We will recruit and hire for either 6 months full time, or 12 months part time, a reproducible research liaison officer. She is likely to have a doctoral degree in a computational field to ensure that she is able to easily communicate with Turing researchers about their needs and current working practices. It is necessary that she has very strong communication skills and will be responsible for supporting the documentation of data and software, along with writing lay summaries to promote reproducible research from Turing members. The reproducible research liaison officer will work entirely openly from the start and seek to build connections between the Turing and others working towards a similar goal. She will undertake the requirement gathering exercises and manage the Turing Reproducibility Champions program, and will report to rOpenSci fellowship lead investigator Dr Kirstie Whitaker.
Funds already acquired:
- Research software engineering time: 2 days per week for 12 months, £36,400 ($47,000). • Lead investigator (Dr Kirstie Whitaker) salary through 3 year research fellowship to Turing Institute from EPSRC grant (EP/N510129).
Timeline
- October – December: Recruit reproducible research liaison officer. Survey Turing researchers to assess their needs & what resources are already available. Identify and build relationships with external communities working towards reproducible research. Recruit 4-5 reproducibility champions.

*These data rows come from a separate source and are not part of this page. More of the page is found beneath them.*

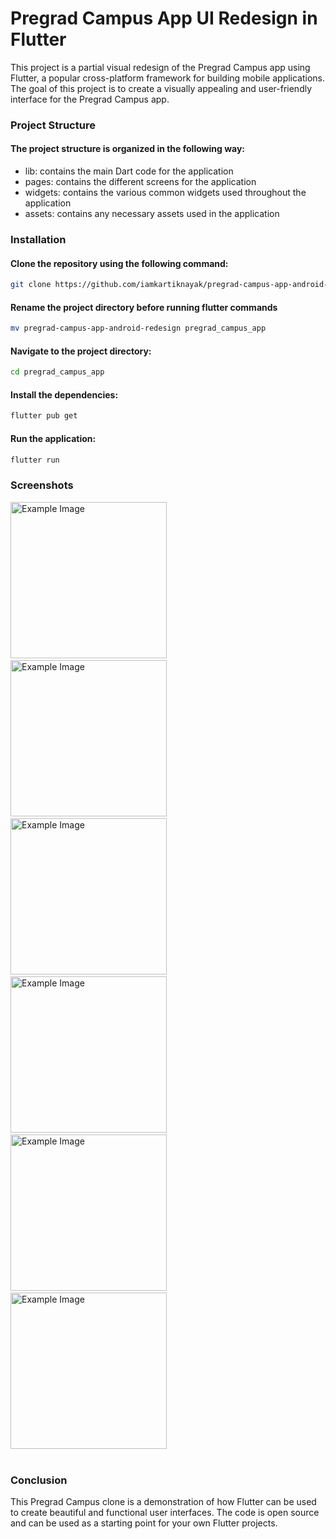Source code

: # Pregrad Campus App UI Redesign in Flutter
This project is a partial visual redesign of the Pregrad Campus app using Flutter, a popular cross-platform framework for building mobile applications. The goal of this project is to create a visually appealing and user-friendly interface for the Pregrad Campus app.

### Project Structure
 #### The project structure is organized in the following way:

* lib: contains the main Dart code for the application
* pages: contains the different screens for the application
* widgets: contains the various common widgets used throughout the application
* assets: contains any necessary assets used in the application 

### Installation
#### Clone the repository using the following command:
```bash    
git clone https://github.com/iamkartiknayak/pregrad-campus-app-android-redesign.git
```
#### Rename the project directory before running flutter commands
```bash
mv pregrad-campus-app-android-redesign pregrad_campus_app
```
#### Navigate to the project directory:
```bash 
cd pregrad_campus_app
```
#### Install the dependencies:
```bash 
flutter pub get
```
#### Run the application:
```bash 
flutter run
```
### Screenshots

<img src="./screenshots/home_light.jpg" alt="Example Image" width="250">&nbsp;&nbsp;&nbsp;
<img src="./screenshots/home_dark.jpg" alt="Example Image" width="250">&nbsp;&nbsp;&nbsp;
<img src="./screenshots/batches.jpg" alt="Example Image" width="250">&nbsp;&nbsp;&nbsp;
<img src="./screenshots/store.jpg" alt="Example Image" width="250">&nbsp;&nbsp;&nbsp;
<img src="./screenshots/chats.jpg" alt="Example Image" width="250">&nbsp;&nbsp;&nbsp;
<img src="./screenshots/profile.jpg" alt="Example Image" width="250"><br><br>


### Conclusion
This Pregrad Campus clone is a demonstration of how Flutter can be used to create beautiful and functional user interfaces. The code is open source and can be used as a starting point for your own Flutter projects.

- January – April: Deliver trainings and support new members of the Turing research community as they begin their projects. Develop common protocols and documentation based on feedback of reproducibility champions.
- May – September: Write white paper on our experiences incentivising reproducible research at an institutional level. Working title: How to do research in the 21st Century: The Turing Way. Continue to support reproducibility champions and students. Organise external events to share our learning with the wider community.